[[ Extracted entries open ]]
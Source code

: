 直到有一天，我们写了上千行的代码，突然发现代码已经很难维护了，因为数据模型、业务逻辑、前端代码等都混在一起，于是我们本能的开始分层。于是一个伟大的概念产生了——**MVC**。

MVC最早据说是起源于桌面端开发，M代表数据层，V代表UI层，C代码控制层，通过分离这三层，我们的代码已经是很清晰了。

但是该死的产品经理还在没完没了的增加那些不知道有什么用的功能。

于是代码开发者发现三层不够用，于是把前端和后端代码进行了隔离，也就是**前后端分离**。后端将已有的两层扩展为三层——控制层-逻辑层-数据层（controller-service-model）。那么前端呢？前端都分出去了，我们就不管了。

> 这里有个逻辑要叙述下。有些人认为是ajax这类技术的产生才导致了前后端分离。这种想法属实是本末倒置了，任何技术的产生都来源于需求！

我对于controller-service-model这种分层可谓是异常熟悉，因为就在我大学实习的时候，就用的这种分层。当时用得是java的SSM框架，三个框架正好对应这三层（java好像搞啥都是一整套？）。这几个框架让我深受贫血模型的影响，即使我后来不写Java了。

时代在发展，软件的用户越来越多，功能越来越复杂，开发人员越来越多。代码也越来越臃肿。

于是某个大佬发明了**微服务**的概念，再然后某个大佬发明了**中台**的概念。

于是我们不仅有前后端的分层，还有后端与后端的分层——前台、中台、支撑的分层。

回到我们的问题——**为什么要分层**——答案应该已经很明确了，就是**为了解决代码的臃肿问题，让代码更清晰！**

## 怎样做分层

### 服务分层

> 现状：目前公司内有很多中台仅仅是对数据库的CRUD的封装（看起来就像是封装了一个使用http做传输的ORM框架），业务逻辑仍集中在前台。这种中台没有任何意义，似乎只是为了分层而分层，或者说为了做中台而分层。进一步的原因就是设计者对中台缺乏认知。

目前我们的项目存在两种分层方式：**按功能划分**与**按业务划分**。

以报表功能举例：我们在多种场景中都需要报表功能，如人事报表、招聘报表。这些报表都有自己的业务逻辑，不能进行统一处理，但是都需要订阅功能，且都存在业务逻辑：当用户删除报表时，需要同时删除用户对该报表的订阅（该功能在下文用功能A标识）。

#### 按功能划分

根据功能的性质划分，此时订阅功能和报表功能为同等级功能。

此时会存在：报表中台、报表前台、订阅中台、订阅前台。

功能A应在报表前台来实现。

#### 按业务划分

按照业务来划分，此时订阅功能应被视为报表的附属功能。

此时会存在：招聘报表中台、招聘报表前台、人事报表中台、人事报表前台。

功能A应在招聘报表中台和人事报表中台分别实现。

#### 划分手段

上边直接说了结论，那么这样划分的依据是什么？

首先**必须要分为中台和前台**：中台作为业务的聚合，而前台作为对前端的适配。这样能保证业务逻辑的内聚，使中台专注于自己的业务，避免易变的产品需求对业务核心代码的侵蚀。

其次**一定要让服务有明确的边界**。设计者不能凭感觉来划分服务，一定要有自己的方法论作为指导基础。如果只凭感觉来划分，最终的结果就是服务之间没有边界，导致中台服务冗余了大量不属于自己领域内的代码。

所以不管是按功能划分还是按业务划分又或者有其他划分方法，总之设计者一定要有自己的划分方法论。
[[ Extracted entries closed ]]
Task brief: Which lines run from the first of the listing to the line containing "以报表功能举例：我们在多种场"? Reproduce those exactly, both ends included.

Result below:
Source code

: 直到有一天，我们写了上千行的代码，突然发现代码已经很难维护了，因为数据模型、业务逻辑、前端代码等都混在一起，于是我们本能的开始分层。于是一个伟大的概念产生了——**MVC**。

MVC最早据说是起源于桌面端开发，M代表数据层，V代表UI层，C代码控制层，通过分离这三层，我们的代码已经是很清晰了。

但是该死的产品经理还在没完没了的增加那些不知道有什么用的功能。

于是代码开发者发现三层不够用，于是把前端和后端代码进行了隔离，也就是**前后端分离**。后端将已有的两层扩展为三层——控制层-逻辑层-数据层（controller-service-model）。那么前端呢？前端都分出去了，我们就不管了。

> 这里有个逻辑要叙述下。有些人认为是ajax这类技术的产生才导致了前后端分离。这种想法属实是本末倒置了，任何技术的产生都来源于需求！

我对于controller-service-model这种分层可谓是异常熟悉，因为就在我大学实习的时候，就用的这种分层。当时用得是java的SSM框架，三个框架正好对应这三层（java好像搞啥都是一整套？）。这几个框架让我深受贫血模型的影响，即使我后来不写Java了。

时代在发展，软件的用户越来越多，功能越来越复杂，开发人员越来越多。代码也越来越臃肿。

于是某个大佬发明了**微服务**的概念，再然后某个大佬发明了**中台**的概念。

于是我们不仅有前后端的分层，还有后端与后端的分层——前台、中台、支撑的分层。

回到我们的问题——**为什么要分层**——答案应该已经很明确了，就是**为了解决代码的臃肿问题，让代码更清晰！**

## 怎样做分层

### 服务分层

> 现状：目前公司内有很多中台仅仅是对数据库的CRUD的封装（看起来就像是封装了一个使用http做传输的ORM框架），业务逻辑仍集中在前台。这种中台没有任何意义，似乎只是为了分层而分层，或者说为了做中台而分层。进一步的原因就是设计者对中台缺乏认知。

目前我们的项目存在两种分层方式：**按功能划分**与**按业务划分**。

以报表功能举例：我们在多种场景中都需要报表功能，如人事报表、招聘报表。这些报表都有自己的业务逻辑，不能进行统一处理，但是都需要订阅功能，且都存在业务逻辑：当用户删除报表时，需要同时删除用户对该报表的订阅（该功能在下文用功能A标识）。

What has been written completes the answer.